*** Begin section ***

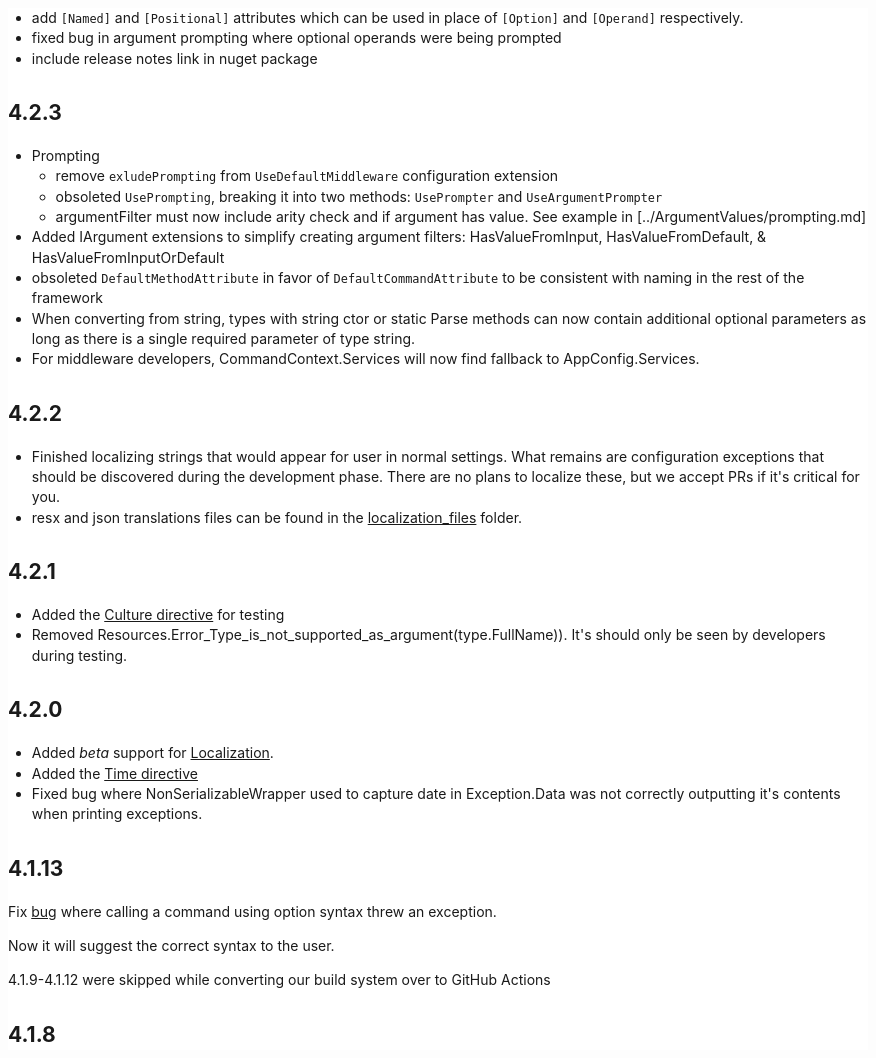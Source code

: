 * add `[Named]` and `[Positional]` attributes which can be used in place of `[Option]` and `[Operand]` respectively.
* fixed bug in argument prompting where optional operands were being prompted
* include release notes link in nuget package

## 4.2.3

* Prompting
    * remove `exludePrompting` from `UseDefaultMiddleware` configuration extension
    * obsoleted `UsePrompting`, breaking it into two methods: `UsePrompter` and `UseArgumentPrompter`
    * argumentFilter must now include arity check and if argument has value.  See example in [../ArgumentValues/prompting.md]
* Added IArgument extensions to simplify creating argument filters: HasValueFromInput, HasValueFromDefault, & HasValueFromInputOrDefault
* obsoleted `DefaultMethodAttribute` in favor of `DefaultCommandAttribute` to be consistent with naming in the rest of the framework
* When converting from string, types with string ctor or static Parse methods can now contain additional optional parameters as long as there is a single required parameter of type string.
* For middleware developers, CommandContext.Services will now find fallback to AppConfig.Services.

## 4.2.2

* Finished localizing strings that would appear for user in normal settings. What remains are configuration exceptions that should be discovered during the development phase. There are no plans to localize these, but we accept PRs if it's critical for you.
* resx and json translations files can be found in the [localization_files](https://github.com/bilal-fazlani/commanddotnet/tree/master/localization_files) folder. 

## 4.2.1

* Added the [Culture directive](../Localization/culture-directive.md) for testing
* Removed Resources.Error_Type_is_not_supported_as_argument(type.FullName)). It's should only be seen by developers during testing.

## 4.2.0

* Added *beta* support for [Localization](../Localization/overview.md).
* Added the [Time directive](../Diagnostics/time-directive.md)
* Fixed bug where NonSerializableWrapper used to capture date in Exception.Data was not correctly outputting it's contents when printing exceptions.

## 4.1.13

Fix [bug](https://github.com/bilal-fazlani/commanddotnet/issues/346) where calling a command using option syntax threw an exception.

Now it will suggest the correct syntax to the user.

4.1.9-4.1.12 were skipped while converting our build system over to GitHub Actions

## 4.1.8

*** End section ***

Only the lines of the data holding the string "optional" are wanted; copy each of them.

• Exercise answer
* fixed bug in argument prompting where optional operands were being prompted
* When converting from string, types with string ctor or static Parse methods can now contain additional optional parameters as long as there is a single required parameter of type string.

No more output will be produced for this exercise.